Senate Joint Resolution 39, sometimes called the “religious freedom bill,” failed during a Missouri House Emerging Issues Committee session today on a 6–6 vote.
“We are grateful to the bipartisan members of the Committee for thoughtfully listening to the voices of Missourians and doing the right thing for our state,” said Jeffrey Mittman, executive director of American Civil Liberties Union of Missouri, in a news release.
SJR 39 stated that religious institutions and businesses had the right to decline goods and services to same-sex couples. The government would not have been able to penalize these organizations for declining goods and services if they proved to have “sincere religious beliefs.”
The bill’s progression to this vote came with obstacles: a [40-hour filibuster](https://www.themaneater.com/stories/2016/3/10/nearly-40-hour-filibuster-not-enough-anti-lgbtq-le/) in March and a four-hour public testimony April 12 that drew a large crowd.

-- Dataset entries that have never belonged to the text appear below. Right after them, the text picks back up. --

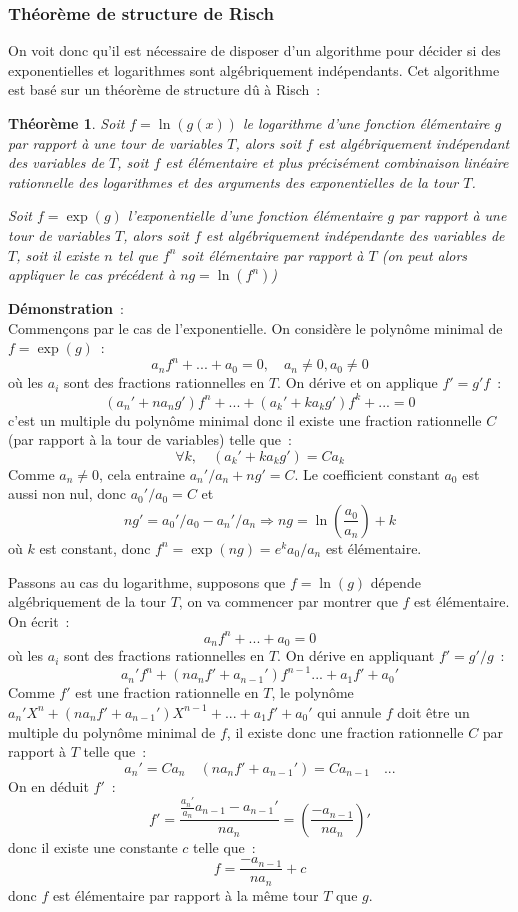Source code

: \documentclass[a4paper,11pt]{article}
\newtheorem{thm}{Théorème}
\begin{document}
\begin{giacjshere}
\subsubsection{Théorème de structure de Risch}
On voit donc qu'il est nécessaire de disposer d'un algorithme
pour décider si des exponentielles et logarithmes sont
algébriquement indépendants. Cet algorithme est basé sur
un théorème de structure dû à Risch~:
\begin{thm}
Soit $f=\ln(g(x))$ le logarithme d'une fonction élémentaire
$g$ par rapport à une tour de variables $T$, alors soit $f$
est algébriquement indépendant des variables de $T$, soit $f$ est
élémentaire et plus précisément combinaison linéaire rationnelle
des logarithmes et des arguments des exponentielles de la tour $T$.

Soit $f=\exp(g)$ l'exponentielle d'une fonction élémentaire $g$
par rapport à une tour de variables $T$, alors soit $f$
est algébriquement indépendante des variables de $T$, soit
il existe $n$ tel que $f^n$ soit élémentaire par rapport à $T$ 
(on peut alors appliquer le cas précédent à $ng=\ln(f^n)$)
\end{thm}

{\bf Démonstration}~:\\
Commençons par le cas de l'exponentielle. On considère le polynôme minimal
de $f=\exp(g)$~:
\[ a_n f^n+...+a_0=0, \quad a_n \neq 0 , a_0 \neq 0\]
où les $a_i$ sont des fractions rationnelles en $T$. On dérive
et on applique $f'=g'f$~:
\[ (a_n'+n a_n g') f^n +   ... + ( a_{k}' + ka_k g')f^{k} +... =0\]
c'est un multiple du polynôme minimal donc il existe une fraction rationnelle
$C$ (par rapport à la tour de variables) telle que~:
\[ \forall k, \quad (a_k'+k a_k g') = C a_k\]
Comme $a_n\neq 0$, cela entraine $a_n'/a_n+ng'=C$. Le coefficient
constant $a_0$ est aussi non nul, donc $a_0'/a_0=C$ et 
\[ n g' = a_0'/a_0 - a_n'/a_n \Rightarrow ng=\ln(\frac{a_0}{a_n}) + k\]
où $k$ est constant, donc $f^n=\exp(ng)=e^k a_0/a_n$ est élémentaire.

Passons au cas du logarithme, supposons que $f=\ln(g)$ dépende
algébriquement de la tour $T$, on va commencer par montrer que
$f$ est élémentaire. On écrit~:
\[ a_n f^n+...+a_0=0\]
où les $a_i$ sont des fractions rationnelles en $T$. On dérive en
appliquant $f'=g'/g$~:
\[ a_n' f^n + (n a_n f' + a_{n-1}')f^{n-1}  ... + a_1 f'+a_0 '\]
Comme $f'$ est une fraction rationnelle en $T$, le polynôme
$a_n' X^n + (n a_n f'+a_{n-1}') X^{n-1}+...+ a_1 f'+a_0'$ qui annule $f$
doit être un multiple du polynôme minimal de $f$, il existe donc
une fraction rationnelle $C$ par rapport à $T$ telle que~:
\[ a_n' = C a_n \quad (n a_n f'+a_{n-1}') = C a_{n-1} \quad ... \]
On en déduit $f'$~:
\[ f'=\frac{\frac{a_n'}{a_n} a_{n-1}-a_{n-1}'}{n a_n} = 
\left(\frac{-a_{n-1}}{n a_n}\right)'\]
donc il existe une constante $c$ telle que~:
\[ f=\frac{-a_{n-1}}{n a_n}+c\]
donc $f$ est élémentaire par rapport à la même tour $T$ que $g$.


\end{giacjshere}
\end{document}
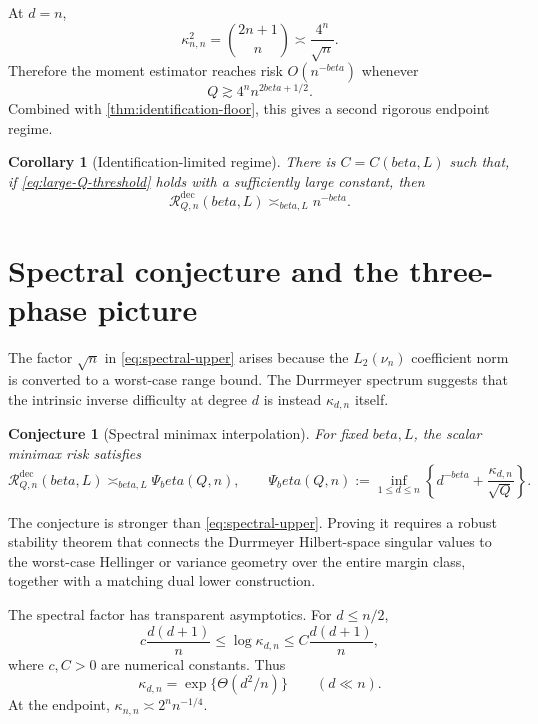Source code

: \documentclass[11pt]{article}
\def\beta{beta}%
\newtheorem{corollary}[theorem]{Corollary}
\newtheorem{conjecture}[theorem]{Conjecture}
\newcommand{\calR}{\mathcal R}
\begin{document}
At $d=n$,
\[
\kappa_{n,n}^2
=
\binom{2n+1}{n}
\asymp
\frac{4^n}{\sqrt n}.
\]
Therefore the moment estimator reaches risk $O(n^{-\beta})$ whenever
\begin{equation}
\label{eq:large-Q-threshold}
Q
\gtrsim
4^n n^{2\beta+1/2}.
\end{equation}
Combined with \cref{thm:identification-floor}, this gives a second rigorous endpoint regime.

\begin{corollary}[Identification-limited regime]
\label{cor:identification-limited}
There is $C=C(\beta,L)$ such that, if \eqref{eq:large-Q-threshold} holds with a sufficiently large constant, then
\[
\calR^{\mathrm{dec}}_{Q,n}(\beta,L)
\asymp_{\beta,L}
n^{-\beta}.
\]
\end{corollary}

\section{Spectral conjecture and the three-phase picture}
\label{sec:spectral-conjecture}

The factor $\sqrt n$ in \eqref{eq:spectral-upper} arises because the $L_2(\nu_n)$ coefficient norm is converted to a worst-case range bound.  The Durrmeyer spectrum suggests that the intrinsic inverse difficulty at degree $d$ is instead $\kappa_{d,n}$ itself.

\begin{conjecture}[Spectral minimax interpolation]
\label{conj:Psi}
For fixed $\beta,L$, the scalar minimax risk satisfies
\begin{equation}
\label{eq:Psi}
\calR^{\mathrm{dec}}_{Q,n}(\beta,L)
\asymp_{\beta,L}
\Psi_\beta(Q,n),
\qquad
\Psi_\beta(Q,n)
:=
\inf_{1\le d\le n}
\left\{
 d^{-\beta}
+
\frac{\kappa_{d,n}}{\sqrt Q}
\right\}.
\end{equation}
\end{conjecture}

The conjecture is stronger than \eqref{eq:spectral-upper}.  Proving it requires a robust stability theorem that connects the Durrmeyer Hilbert-space singular values to the worst-case Hellinger or variance geometry over the entire margin class, together with a matching dual lower construction.

The spectral factor has transparent asymptotics.  For $d\le n/2$,
\begin{equation}
\label{eq:kappa-asymp}
 c\frac{d(d+1)}{n}
\le
\log\kappa_{d,n}
\le
C\frac{d(d+1)}{n},
\end{equation}
where $c,C>0$ are numerical constants.  Thus
\[
\kappa_{d,n}
=
\exp\{\Theta(d^2/n)\}
\qquad(d\ll n).
\]
At the endpoint, $\kappa_{n,n}\asymp2^nn^{-1/4}$.
\end{document}
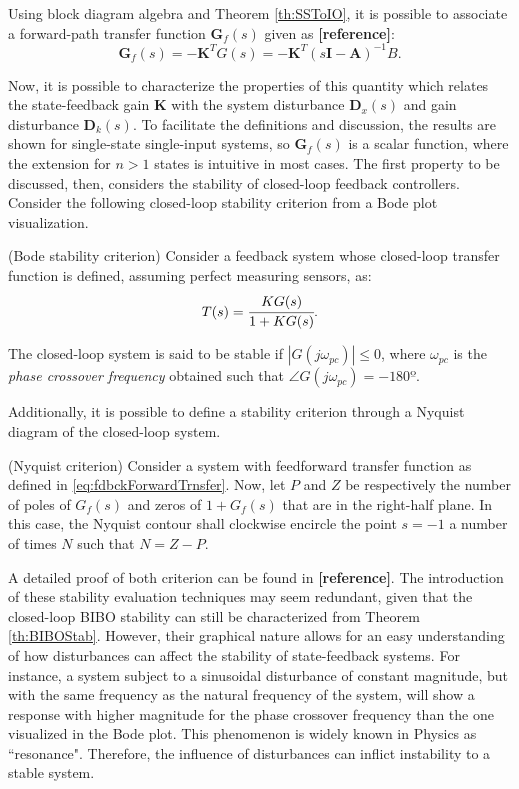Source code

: \documentclass[a4paper,11pt]{book}
\numberwithin{figure}{chapter}
\numberwithin{equation}{chapter}
\numberwithin{table}{chapter}
\newtheorem{theorem}{Theorem}[chapter]
\theoremstyle{definition}
\newcounter{boxed-theorem}
\newenvironment{boxed-theorem}[1]
{\colorlet{shadecolor}{pastelBlue2!10} \begin{shaded} \begin{theorem}{#1}}
{\end{theorem} \end{shaded}}
\newcounter{boxed-definition}
\newcounter{boxed-example}
\begin{document}
Using block diagram algebra and Theorem \ref{th:SSToIO}, it is possible to associate a forward-path transfer function $\bm{G}_{f}(s)$ given as \textbf{[reference]}:
\begin{equation} \label{eq:fdbckForwardTrnsfer}
    \bm{G}_{f}(s) = -\bm{K}^T G(s) =  -\bm{K}^{T} \left(s \bm{I} - \bm{A} \right)^{-1} B 
.\end{equation}

Now, it is possible to characterize the properties of this quantity which relates the state-feedback gain $\bm{K}$ with the system disturbance $\bm{D}_x(s)$ and gain disturbance $\bm{D}_k(s)$. To facilitate the definitions and discussion, the results are shown for single-state single-input systems, so $\bm{G}_f(s)$ is a scalar function, where the extension for $n > 1$ states is intuitive in most cases. The first property to be discussed, then, considers the stability of closed-loop feedback controllers. Consider the following closed-loop stability criterion from a Bode plot visualization.

\begin{boxed-theorem}{(Bode stability criterion)}
    Consider a feedback system whose closed-loop transfer function is defined, assuming perfect measuring sensors, as:
    \begin{equation}
        T(s) = \cfrac{K G(s)}{1 + K G(s)}
    .\end{equation}
    
    The closed-loop system is said to be stable if $| G(j \omega_{pc}) | \leq 0 $, where $\omega_{pc}$ is the \textit{phase crossover frequency} obtained such that $\angle G(j \omega_{pc}) = -180º$.
\end{boxed-theorem}

Additionally, it is possible to define a stability criterion through a Nyquist diagram of the closed-loop system.

\begin{boxed-theorem}{(Nyquist criterion)}
    Consider a system with feedforward transfer function as defined in \eqref{eq:fdbckForwardTrnsfer}. Now, let $P$ and $Z$ be respectively the number of poles of $G_{f}(s)$ and zeros of $1 + G_{f}(s)$ that are in the right-half plane. In this case, the Nyquist contour shall clockwise encircle the point $s = -1$ a number of times $N$ such that $N = Z - P$.
\end{boxed-theorem}

A detailed proof of both criterion can be found in \textbf{[reference]}. The introduction of these stability evaluation techniques may seem redundant, given that the closed-loop BIBO stability can still be characterized from Theorem \ref{th:BIBOStab}. However, their graphical nature allows for an easy understanding of how disturbances can affect the stability of state-feedback systems. For instance, a system subject to a sinusoidal disturbance of constant magnitude, but with the same frequency as the natural frequency of the system, will show a response with higher magnitude for the phase crossover frequency than the one visualized in the Bode plot. This phenomenon is widely known in Physics as ``resonance". Therefore, the influence of disturbances can inflict instability to a stable system.
\end{document}
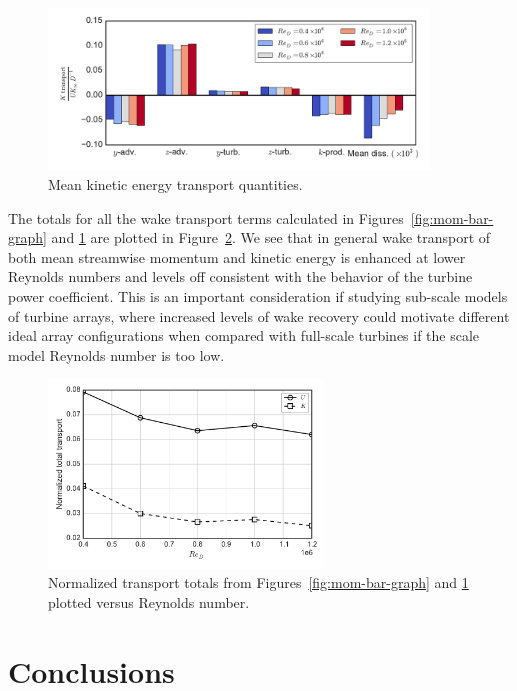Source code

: \documentclass[energies,article,accept,moreauthors,pdftex,12pt,a4paper]{mdpi}
\begin{document}
\begin{figure}[ht!]
\centering
\includegraphics[width=0.9\textwidth]{figures/K_trans_bar_graph}
\caption{Mean kinetic energy transport quantities.}
\label{fig:K-bar-graph}
\end{figure}

The totals for all the wake transport terms calculated in
Figures~\ref{fig:mom-bar-graph} and \ref{fig:K-bar-graph} are plotted in
Figure~\ref{fig:wake-trans-totals}. We see that in general wake transport of
both mean streamwise momentum and kinetic energy is enhanced at lower Reynolds
numbers and levels off consistent with the behavior of the turbine power
coefficient. This is an important consideration if studying sub-scale models of
turbine arrays, where increased levels of wake recovery could motivate different
ideal array configurations when compared with full-scale turbines if the scale
model Reynolds number is too low.

\begin{figure}[ht!]
\centering
\includegraphics[width=0.65\textwidth]{figures/wake_trans_totals}
\caption{Normalized transport totals from Figures~\ref{fig:mom-bar-graph} and
\ref{fig:K-bar-graph} plotted versus Reynolds number.}
\label{fig:wake-trans-totals}
\end{figure}


\section{Conclusions}
\end{document}
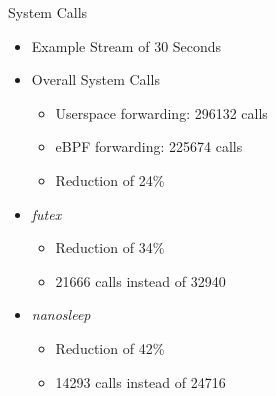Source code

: \documentclass[shortpres,aspectratio=43]{beamer}
\newlength{\mylength}
\begin{document}
\begin{frame}{System Calls}
    \begin{minipage}{0.43\textwidth}
        \begin{itemize}
            \item Example Stream of 30 Seconds
            \vspace{2\mylength}
            \item Overall System Calls 
            \vspace{2\mylength}
            \begin{itemize}
                \item Userspace forwarding: 296132 calls
                \vspace{2\mylength}
                \item eBPF forwarding: 225674 calls
                \vspace{2\mylength}
                \item Reduction of 24\%
            \end{itemize}
        \end{itemize}
    \end{minipage}\hfill
    \begin{minipage}{0.51\textwidth}
        \begin{itemize}
            \item \textit{futex}
            \vspace{2\mylength}
            \begin{itemize}
                \item Reduction of 34\%
                \vspace{2\mylength}
                \item 21666 calls instead of 32940
            \end{itemize}
            \vspace{2\mylength}
            \item \textit{nanosleep}
            \vspace{2\mylength}
            \begin{itemize}
                \item Reduction of 42\%
                \vspace{2\mylength}
                \item 14293 calls instead of 24716
            \end{itemize}
            \vspace{2\mylength}

\end{itemize}
\end{minipage}
\end{frame}
\end{document}
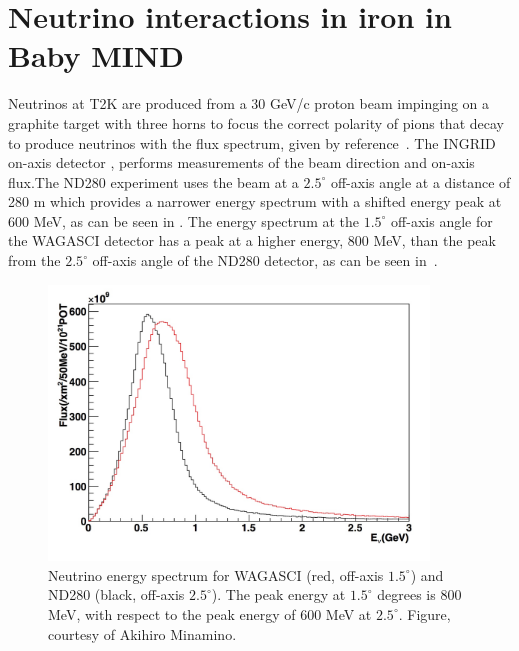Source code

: \section{Neutrino interactions in iron in Baby MIND}

Neutrinos at T2K are produced from a 30 GeV/c proton beam impinging on a graphite target with three horns to focus the correct polarity of pions that decay to produce neutrinos with the flux spectrum, given by reference~\cite{119T2K}. The INGRID on-axis detector \cite{120INGRID}, performs measurements of the beam direction and on-axis flux.The ND280 experiment uses the beam at a $2.5^\circ$ off-axis angle at a distance of 280 m which provides a narrower energy spectrum with a shifted energy peak at 600 MeV, as can be seen in . The energy spectrum at the $1.5^\circ$ off-axis angle for the WAGASCI detector has a peak at a higher energy, 800 MeV, than the peak from the $2.5^\circ$ off-axis angle of the ND280 detector, as can be seen in~. 




\begin{figure}[h!]
\centering
\includegraphics[width=0.9\textwidth]{figures/NeutrinoChap/ND280vsWAGASCIspectrum.jpeg}
\caption{Neutrino energy spectrum for WAGASCI (red, off-axis $1.5^\circ$) and ND280 (black, off-axis $2.5^\circ$). The peak energy at $1.5^\circ$ degrees is 800 MeV, with respect to the peak energy of 600 MeV at $2.5^\circ$. Figure, courtesy of Akihiro Minamino.}
\label{fig:T2KAxis}
\end{figure}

There has been a lot of backlash nationwide concerning LGBTQ rights in the last year in states such as North Carolina and Mississippi. In Missouri, the House received thousands of emails and over 4,200 petitions opposing SJR 39, according to a news release provided by PROMO, a statewide advocacy organization for LGBTQ equal treatment under the law.
“We’re all Missourians and discrimination against any Missourian is wrong,” Mittman said. “The defeat of SJR affirms this.”